--- EXERCISE BRIEF ---
Print exactly the lines below between the line holding "### Compatibility" and the line holding "Downloading it as a TAR must error.", inclusive, and nothing more.

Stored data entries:
········

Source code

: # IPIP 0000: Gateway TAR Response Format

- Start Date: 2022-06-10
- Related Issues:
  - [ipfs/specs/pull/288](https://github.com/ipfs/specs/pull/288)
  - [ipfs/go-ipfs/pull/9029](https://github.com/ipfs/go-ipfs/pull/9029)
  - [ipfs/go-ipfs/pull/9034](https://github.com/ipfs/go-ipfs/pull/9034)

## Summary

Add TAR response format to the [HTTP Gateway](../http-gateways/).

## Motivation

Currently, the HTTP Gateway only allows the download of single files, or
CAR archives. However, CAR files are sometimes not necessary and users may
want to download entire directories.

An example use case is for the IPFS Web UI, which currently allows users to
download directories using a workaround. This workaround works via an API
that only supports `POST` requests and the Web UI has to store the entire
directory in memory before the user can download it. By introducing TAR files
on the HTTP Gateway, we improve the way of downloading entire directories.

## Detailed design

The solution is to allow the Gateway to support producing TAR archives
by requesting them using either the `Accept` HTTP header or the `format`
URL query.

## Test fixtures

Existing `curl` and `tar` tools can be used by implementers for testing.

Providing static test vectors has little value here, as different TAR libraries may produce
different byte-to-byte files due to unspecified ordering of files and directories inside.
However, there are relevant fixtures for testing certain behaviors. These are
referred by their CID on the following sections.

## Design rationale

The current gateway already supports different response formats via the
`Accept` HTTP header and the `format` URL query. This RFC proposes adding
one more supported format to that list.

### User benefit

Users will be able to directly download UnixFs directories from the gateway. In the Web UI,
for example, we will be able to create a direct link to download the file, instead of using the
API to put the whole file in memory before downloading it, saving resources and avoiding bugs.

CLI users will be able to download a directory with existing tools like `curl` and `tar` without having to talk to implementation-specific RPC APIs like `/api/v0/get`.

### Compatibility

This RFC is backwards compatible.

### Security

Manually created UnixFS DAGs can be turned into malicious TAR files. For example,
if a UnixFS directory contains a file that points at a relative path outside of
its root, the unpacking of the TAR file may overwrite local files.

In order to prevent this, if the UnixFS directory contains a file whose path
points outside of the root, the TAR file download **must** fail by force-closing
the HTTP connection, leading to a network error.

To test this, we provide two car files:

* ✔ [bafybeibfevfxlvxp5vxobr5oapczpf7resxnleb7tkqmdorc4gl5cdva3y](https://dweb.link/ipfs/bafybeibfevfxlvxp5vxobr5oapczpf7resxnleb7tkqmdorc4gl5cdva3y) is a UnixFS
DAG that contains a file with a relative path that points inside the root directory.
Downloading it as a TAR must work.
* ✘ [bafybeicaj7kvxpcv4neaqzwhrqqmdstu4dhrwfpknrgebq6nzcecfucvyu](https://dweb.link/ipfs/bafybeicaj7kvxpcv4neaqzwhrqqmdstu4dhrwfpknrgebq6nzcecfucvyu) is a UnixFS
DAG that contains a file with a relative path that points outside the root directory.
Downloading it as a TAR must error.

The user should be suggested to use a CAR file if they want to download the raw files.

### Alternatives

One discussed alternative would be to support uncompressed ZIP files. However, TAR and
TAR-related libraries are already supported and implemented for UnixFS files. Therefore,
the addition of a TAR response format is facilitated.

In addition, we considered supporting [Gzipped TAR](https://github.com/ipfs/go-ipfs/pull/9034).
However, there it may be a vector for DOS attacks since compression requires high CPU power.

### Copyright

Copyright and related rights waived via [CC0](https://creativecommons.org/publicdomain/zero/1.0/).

········

--- RESULT ---
### Compatibility

This RFC is backwards compatible.

### Security

Manually created UnixFS DAGs can be turned into malicious TAR files. For example,
if a UnixFS directory contains a file that points at a relative path outside of
its root, the unpacking of the TAR file may overwrite local files.

In order to prevent this, if the UnixFS directory contains a file whose path
points outside of the root, the TAR file download **must** fail by force-closing
the HTTP connection, leading to a network error.

To test this, we provide two car files:

* ✔ [bafybeibfevfxlvxp5vxobr5oapczpf7resxnleb7tkqmdorc4gl5cdva3y](https://dweb.link/ipfs/bafybeibfevfxlvxp5vxobr5oapczpf7resxnleb7tkqmdorc4gl5cdva3y) is a UnixFS
DAG that contains a file with a relative path that points inside the root directory.
Downloading it as a TAR must work.
* ✘ [bafybeicaj7kvxpcv4neaqzwhrqqmdstu4dhrwfpknrgebq6nzcecfucvyu](https://dweb.link/ipfs/bafybeicaj7kvxpcv4neaqzwhrqqmdstu4dhrwfpknrgebq6nzcecfucvyu) is a UnixFS
DAG that contains a file with a relative path that points outside the root directory.
Downloading it as a TAR must error.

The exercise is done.